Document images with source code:

►

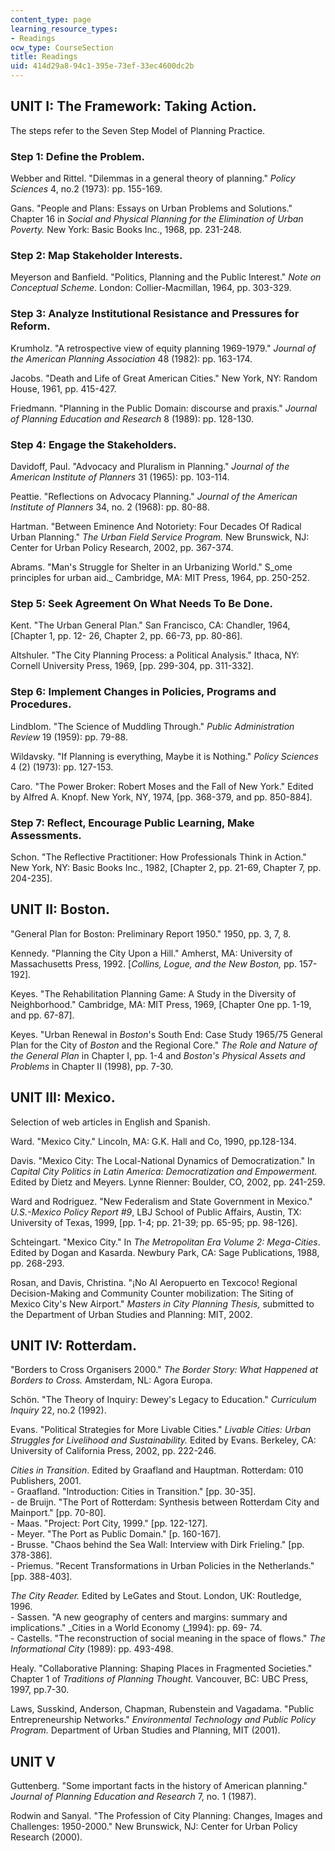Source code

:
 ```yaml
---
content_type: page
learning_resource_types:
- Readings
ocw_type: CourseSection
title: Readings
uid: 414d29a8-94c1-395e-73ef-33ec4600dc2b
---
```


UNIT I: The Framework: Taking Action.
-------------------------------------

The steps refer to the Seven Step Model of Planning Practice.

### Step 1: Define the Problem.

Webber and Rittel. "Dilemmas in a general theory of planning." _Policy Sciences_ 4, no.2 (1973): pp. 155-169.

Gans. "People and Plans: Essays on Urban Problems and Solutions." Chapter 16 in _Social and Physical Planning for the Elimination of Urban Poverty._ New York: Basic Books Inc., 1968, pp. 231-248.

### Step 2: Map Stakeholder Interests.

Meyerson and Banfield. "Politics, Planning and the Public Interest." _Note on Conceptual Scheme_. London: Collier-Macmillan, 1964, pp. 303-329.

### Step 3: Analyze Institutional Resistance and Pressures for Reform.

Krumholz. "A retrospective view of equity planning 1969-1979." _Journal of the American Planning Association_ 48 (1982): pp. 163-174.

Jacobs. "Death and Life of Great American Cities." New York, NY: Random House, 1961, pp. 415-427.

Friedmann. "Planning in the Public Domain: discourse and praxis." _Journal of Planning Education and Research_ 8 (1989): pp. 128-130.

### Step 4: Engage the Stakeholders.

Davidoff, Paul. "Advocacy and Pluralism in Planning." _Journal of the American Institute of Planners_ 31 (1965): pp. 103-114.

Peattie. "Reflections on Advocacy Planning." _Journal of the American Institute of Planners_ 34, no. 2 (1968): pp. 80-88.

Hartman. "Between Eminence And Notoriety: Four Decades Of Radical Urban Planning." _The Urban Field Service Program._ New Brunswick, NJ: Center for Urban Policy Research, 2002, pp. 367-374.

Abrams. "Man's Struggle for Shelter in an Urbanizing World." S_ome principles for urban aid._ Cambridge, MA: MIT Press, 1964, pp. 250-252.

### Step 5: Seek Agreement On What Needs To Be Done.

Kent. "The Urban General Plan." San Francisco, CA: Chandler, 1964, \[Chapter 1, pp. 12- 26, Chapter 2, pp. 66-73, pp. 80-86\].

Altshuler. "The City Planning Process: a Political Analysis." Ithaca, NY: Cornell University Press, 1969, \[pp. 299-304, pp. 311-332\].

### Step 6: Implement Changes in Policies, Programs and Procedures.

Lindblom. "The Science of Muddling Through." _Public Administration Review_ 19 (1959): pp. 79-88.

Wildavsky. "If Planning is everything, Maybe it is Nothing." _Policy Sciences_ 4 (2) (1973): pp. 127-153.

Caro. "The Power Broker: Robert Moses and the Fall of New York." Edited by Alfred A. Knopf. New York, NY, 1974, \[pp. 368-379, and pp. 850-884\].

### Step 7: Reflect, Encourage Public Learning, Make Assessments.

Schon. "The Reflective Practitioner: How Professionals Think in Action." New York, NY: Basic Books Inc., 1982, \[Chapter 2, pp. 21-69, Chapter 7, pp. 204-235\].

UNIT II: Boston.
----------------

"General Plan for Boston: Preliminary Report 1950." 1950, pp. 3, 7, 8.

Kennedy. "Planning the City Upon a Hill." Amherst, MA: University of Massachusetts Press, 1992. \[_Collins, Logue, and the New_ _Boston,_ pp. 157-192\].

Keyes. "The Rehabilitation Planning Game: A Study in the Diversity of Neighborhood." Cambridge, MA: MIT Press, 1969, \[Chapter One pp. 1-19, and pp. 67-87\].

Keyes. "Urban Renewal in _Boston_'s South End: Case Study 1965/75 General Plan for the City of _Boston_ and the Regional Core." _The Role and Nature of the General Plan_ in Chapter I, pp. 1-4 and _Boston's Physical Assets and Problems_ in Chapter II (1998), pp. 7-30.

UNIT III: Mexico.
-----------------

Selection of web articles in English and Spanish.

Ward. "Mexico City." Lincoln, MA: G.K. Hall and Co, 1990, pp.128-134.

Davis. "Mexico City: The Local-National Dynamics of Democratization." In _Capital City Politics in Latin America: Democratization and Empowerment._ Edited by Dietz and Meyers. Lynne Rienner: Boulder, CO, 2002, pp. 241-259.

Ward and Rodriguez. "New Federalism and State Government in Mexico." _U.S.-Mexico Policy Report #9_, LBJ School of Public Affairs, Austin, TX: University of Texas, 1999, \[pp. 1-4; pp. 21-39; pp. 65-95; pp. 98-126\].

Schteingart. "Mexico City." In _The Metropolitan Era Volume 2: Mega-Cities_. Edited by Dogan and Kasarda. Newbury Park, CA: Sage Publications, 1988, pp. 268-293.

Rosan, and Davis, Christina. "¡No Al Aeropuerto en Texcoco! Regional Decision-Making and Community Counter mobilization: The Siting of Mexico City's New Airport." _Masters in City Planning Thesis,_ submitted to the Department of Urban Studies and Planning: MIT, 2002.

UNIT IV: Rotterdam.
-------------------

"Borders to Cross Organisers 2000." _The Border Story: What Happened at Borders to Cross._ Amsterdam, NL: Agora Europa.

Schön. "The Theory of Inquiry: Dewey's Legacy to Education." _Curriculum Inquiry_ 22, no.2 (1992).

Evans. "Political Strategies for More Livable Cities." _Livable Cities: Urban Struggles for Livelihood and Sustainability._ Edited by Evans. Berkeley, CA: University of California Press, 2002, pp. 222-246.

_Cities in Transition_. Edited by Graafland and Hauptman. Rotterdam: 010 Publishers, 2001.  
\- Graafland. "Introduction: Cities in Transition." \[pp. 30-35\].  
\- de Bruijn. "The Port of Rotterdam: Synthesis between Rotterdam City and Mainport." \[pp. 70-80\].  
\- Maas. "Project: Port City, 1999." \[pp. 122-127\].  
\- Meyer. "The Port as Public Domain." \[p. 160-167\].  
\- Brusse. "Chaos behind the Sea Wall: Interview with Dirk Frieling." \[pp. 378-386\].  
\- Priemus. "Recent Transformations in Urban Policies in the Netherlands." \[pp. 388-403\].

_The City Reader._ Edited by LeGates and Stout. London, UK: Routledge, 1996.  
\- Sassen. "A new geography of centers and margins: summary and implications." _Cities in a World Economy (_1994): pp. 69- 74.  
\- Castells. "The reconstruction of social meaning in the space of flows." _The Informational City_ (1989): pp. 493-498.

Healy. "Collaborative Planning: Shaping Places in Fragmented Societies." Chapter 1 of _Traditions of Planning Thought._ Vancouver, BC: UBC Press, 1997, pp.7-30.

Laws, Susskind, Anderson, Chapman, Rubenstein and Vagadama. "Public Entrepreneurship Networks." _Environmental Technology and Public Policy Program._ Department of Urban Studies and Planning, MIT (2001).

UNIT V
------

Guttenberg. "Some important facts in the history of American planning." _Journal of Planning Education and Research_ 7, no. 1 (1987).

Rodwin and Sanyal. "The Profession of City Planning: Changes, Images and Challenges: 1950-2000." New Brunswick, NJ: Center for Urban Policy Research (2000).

◄

→ PROBLEM REQUIREMENTS: Could you set down every entry again exactly as written, leaving out any pictures?

→ SOLUTION TO THE PROBLEM:
Source code

:
 ```yaml
---
content_type: page
learning_resource_types:
- Readings
ocw_type: CourseSection
title: Readings
uid: 414d29a8-94c1-395e-73ef-33ec4600dc2b
---
```


UNIT I: The Framework: Taking Action.
-------------------------------------

The steps refer to the Seven Step Model of Planning Practice.

### Step 1: Define the Problem.

Webber and Rittel. "Dilemmas in a general theory of planning." _Policy Sciences_ 4, no.2 (1973): pp. 155-169.

Gans. "People and Plans: Essays on Urban Problems and Solutions." Chapter 16 in _Social and Physical Planning for the Elimination of Urban Poverty._ New York: Basic Books Inc., 1968, pp. 231-248.

### Step 2: Map Stakeholder Interests.

Meyerson and Banfield. "Politics, Planning and the Public Interest." _Note on Conceptual Scheme_. London: Collier-Macmillan, 1964, pp. 303-329.

### Step 3: Analyze Institutional Resistance and Pressures for Reform.

Krumholz. "A retrospective view of equity planning 1969-1979." _Journal of the American Planning Association_ 48 (1982): pp. 163-174.

Jacobs. "Death and Life of Great American Cities." New York, NY: Random House, 1961, pp. 415-427.

Friedmann. "Planning in the Public Domain: discourse and praxis." _Journal of Planning Education and Research_ 8 (1989): pp. 128-130.

### Step 4: Engage the Stakeholders.

Davidoff, Paul. "Advocacy and Pluralism in Planning." _Journal of the American Institute of Planners_ 31 (1965): pp. 103-114.

Peattie. "Reflections on Advocacy Planning." _Journal of the American Institute of Planners_ 34, no. 2 (1968): pp. 80-88.

Hartman. "Between Eminence And Notoriety: Four Decades Of Radical Urban Planning." _The Urban Field Service Program._ New Brunswick, NJ: Center for Urban Policy Research, 2002, pp. 367-374.

Abrams. "Man's Struggle for Shelter in an Urbanizing World." S_ome principles for urban aid._ Cambridge, MA: MIT Press, 1964, pp. 250-252.

### Step 5: Seek Agreement On What Needs To Be Done.

Kent. "The Urban General Plan." San Francisco, CA: Chandler, 1964, \[Chapter 1, pp. 12- 26, Chapter 2, pp. 66-73, pp. 80-86\].

Altshuler. "The City Planning Process: a Political Analysis." Ithaca, NY: Cornell University Press, 1969, \[pp. 299-304, pp. 311-332\].

### Step 6: Implement Changes in Policies, Programs and Procedures.

Lindblom. "The Science of Muddling Through." _Public Administration Review_ 19 (1959): pp. 79-88.

Wildavsky. "If Planning is everything, Maybe it is Nothing." _Policy Sciences_ 4 (2) (1973): pp. 127-153.

Caro. "The Power Broker: Robert Moses and the Fall of New York." Edited by Alfred A. Knopf. New York, NY, 1974, \[pp. 368-379, and pp. 850-884\].

### Step 7: Reflect, Encourage Public Learning, Make Assessments.

Schon. "The Reflective Practitioner: How Professionals Think in Action." New York, NY: Basic Books Inc., 1982, \[Chapter 2, pp. 21-69, Chapter 7, pp. 204-235\].

UNIT II: Boston.
----------------

"General Plan for Boston: Preliminary Report 1950." 1950, pp. 3, 7, 8.

Kennedy. "Planning the City Upon a Hill." Amherst, MA: University of Massachusetts Press, 1992. \[_Collins, Logue, and the New_ _Boston,_ pp. 157-192\].

Keyes. "The Rehabilitation Planning Game: A Study in the Diversity of Neighborhood." Cambridge, MA: MIT Press, 1969, \[Chapter One pp. 1-19, and pp. 67-87\].

Keyes. "Urban Renewal in _Boston_'s South End: Case Study 1965/75 General Plan for the City of _Boston_ and the Regional Core." _The Role and Nature of the General Plan_ in Chapter I, pp. 1-4 and _Boston's Physical Assets and Problems_ in Chapter II (1998), pp. 7-30.

UNIT III: Mexico.
-----------------

Selection of web articles in English and Spanish.

Ward. "Mexico City." Lincoln, MA: G.K. Hall and Co, 1990, pp.128-134.

Davis. "Mexico City: The Local-National Dynamics of Democratization." In _Capital City Politics in Latin America: Democratization and Empowerment._ Edited by Dietz and Meyers. Lynne Rienner: Boulder, CO, 2002, pp. 241-259.

Ward and Rodriguez. "New Federalism and State Government in Mexico." _U.S.-Mexico Policy Report #9_, LBJ School of Public Affairs, Austin, TX: University of Texas, 1999, \[pp. 1-4; pp. 21-39; pp. 65-95; pp. 98-126\].

Schteingart. "Mexico City." In _The Metropolitan Era Volume 2: Mega-Cities_. Edited by Dogan and Kasarda. Newbury Park, CA: Sage Publications, 1988, pp. 268-293.

Rosan, and Davis, Christina. "¡No Al Aeropuerto en Texcoco! Regional Decision-Making and Community Counter mobilization: The Siting of Mexico City's New Airport." _Masters in City Planning Thesis,_ submitted to the Department of Urban Studies and Planning: MIT, 2002.

UNIT IV: Rotterdam.
-------------------

"Borders to Cross Organisers 2000." _The Border Story: What Happened at Borders to Cross._ Amsterdam, NL: Agora Europa.

Schön. "The Theory of Inquiry: Dewey's Legacy to Education." _Curriculum Inquiry_ 22, no.2 (1992).

Evans. "Political Strategies for More Livable Cities." _Livable Cities: Urban Struggles for Livelihood and Sustainability._ Edited by Evans. Berkeley, CA: University of California Press, 2002, pp. 222-246.

_Cities in Transition_. Edited by Graafland and Hauptman. Rotterdam: 010 Publishers, 2001.  
\- Graafland. "Introduction: Cities in Transition." \[pp. 30-35\].  
\- de Bruijn. "The Port of Rotterdam: Synthesis between Rotterdam City and Mainport." \[pp. 70-80\].  
\- Maas. "Project: Port City, 1999." \[pp. 122-127\].  
\- Meyer. "The Port as Public Domain." \[p. 160-167\].  
\- Brusse. "Chaos behind the Sea Wall: Interview with Dirk Frieling." \[pp. 378-386\].  
\- Priemus. "Recent Transformations in Urban Policies in the Netherlands." \[pp. 388-403\].

_The City Reader._ Edited by LeGates and Stout. London, UK: Routledge, 1996.  
\- Sassen. "A new geography of centers and margins: summary and implications." _Cities in a World Economy (_1994): pp. 69- 74.  
\- Castells. "The reconstruction of social meaning in the space of flows." _The Informational City_ (1989): pp. 493-498.

Healy. "Collaborative Planning: Shaping Places in Fragmented Societies." Chapter 1 of _Traditions of Planning Thought._ Vancouver, BC: UBC Press, 1997, pp.7-30.

Laws, Susskind, Anderson, Chapman, Rubenstein and Vagadama. "Public Entrepreneurship Networks." _Environmental Technology and Public Policy Program._ Department of Urban Studies and Planning, MIT (2001).

UNIT V
------

Guttenberg. "Some important facts in the history of American planning." _Journal of Planning Education and Research_ 7, no. 1 (1987).

Rodwin and Sanyal. "The Profession of City Planning: Changes, Images and Challenges: 1950-2000." New Brunswick, NJ: Center for Urban Policy Research (2000).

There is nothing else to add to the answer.